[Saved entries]
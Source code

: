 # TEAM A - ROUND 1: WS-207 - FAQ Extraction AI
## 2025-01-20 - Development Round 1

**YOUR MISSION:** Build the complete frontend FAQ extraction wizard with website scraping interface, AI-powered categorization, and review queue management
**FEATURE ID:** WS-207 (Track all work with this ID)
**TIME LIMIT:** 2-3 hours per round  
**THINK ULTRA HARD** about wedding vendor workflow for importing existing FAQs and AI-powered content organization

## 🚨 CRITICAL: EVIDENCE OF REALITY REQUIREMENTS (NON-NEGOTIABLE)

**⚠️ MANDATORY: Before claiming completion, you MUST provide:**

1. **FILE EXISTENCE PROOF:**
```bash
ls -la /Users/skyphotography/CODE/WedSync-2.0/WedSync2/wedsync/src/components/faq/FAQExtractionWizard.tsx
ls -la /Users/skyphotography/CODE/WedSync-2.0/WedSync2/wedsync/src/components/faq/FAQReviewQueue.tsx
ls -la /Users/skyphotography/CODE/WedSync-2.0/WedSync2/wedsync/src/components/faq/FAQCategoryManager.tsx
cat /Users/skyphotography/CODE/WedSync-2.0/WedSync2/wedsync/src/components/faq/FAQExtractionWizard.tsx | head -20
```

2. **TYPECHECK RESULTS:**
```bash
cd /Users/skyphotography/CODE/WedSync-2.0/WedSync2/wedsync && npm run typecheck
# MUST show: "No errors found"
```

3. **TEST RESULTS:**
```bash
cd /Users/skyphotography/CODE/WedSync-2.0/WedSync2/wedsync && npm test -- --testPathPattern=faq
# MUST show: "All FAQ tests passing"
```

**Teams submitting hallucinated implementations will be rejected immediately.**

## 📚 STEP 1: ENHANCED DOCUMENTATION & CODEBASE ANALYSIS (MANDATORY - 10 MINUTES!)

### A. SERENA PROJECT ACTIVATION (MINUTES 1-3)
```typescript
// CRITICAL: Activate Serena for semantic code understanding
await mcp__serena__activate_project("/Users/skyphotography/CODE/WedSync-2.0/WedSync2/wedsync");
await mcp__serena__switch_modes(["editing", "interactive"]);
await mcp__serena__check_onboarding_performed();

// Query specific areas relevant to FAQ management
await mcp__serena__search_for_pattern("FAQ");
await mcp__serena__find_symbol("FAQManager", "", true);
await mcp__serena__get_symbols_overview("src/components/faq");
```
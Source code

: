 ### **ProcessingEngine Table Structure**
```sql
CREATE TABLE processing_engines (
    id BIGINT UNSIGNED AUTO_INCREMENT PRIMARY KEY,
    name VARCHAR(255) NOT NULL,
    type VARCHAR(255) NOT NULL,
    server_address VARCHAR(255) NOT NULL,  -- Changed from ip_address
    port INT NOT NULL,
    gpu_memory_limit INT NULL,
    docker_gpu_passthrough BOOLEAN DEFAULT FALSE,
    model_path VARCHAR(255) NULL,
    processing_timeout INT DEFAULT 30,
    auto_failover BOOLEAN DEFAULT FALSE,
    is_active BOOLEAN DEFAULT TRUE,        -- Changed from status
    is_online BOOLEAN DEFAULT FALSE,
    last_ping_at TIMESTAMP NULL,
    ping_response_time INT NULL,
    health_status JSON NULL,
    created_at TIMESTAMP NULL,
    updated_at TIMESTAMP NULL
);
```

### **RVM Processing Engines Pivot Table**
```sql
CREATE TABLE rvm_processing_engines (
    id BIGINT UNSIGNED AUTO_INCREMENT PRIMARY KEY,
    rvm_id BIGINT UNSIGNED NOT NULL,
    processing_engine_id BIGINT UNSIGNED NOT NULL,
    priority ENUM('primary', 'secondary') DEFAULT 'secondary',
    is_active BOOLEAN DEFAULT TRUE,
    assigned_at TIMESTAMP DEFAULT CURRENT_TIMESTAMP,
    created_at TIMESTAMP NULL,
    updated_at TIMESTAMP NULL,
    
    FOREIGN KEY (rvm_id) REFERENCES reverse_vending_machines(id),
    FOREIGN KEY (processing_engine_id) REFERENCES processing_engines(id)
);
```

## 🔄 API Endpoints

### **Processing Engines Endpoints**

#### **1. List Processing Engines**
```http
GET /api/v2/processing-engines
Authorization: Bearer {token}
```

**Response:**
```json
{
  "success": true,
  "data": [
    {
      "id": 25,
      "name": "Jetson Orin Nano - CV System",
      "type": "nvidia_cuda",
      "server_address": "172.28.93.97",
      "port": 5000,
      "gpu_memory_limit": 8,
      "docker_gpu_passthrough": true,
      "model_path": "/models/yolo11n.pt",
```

(Goal of the exercise)
Check each line above for the string "from" and show the ones that have it.

(Solved problem)
    server_address VARCHAR(255) NOT NULL,  -- Changed from ip_address
    is_active BOOLEAN DEFAULT TRUE,        -- Changed from status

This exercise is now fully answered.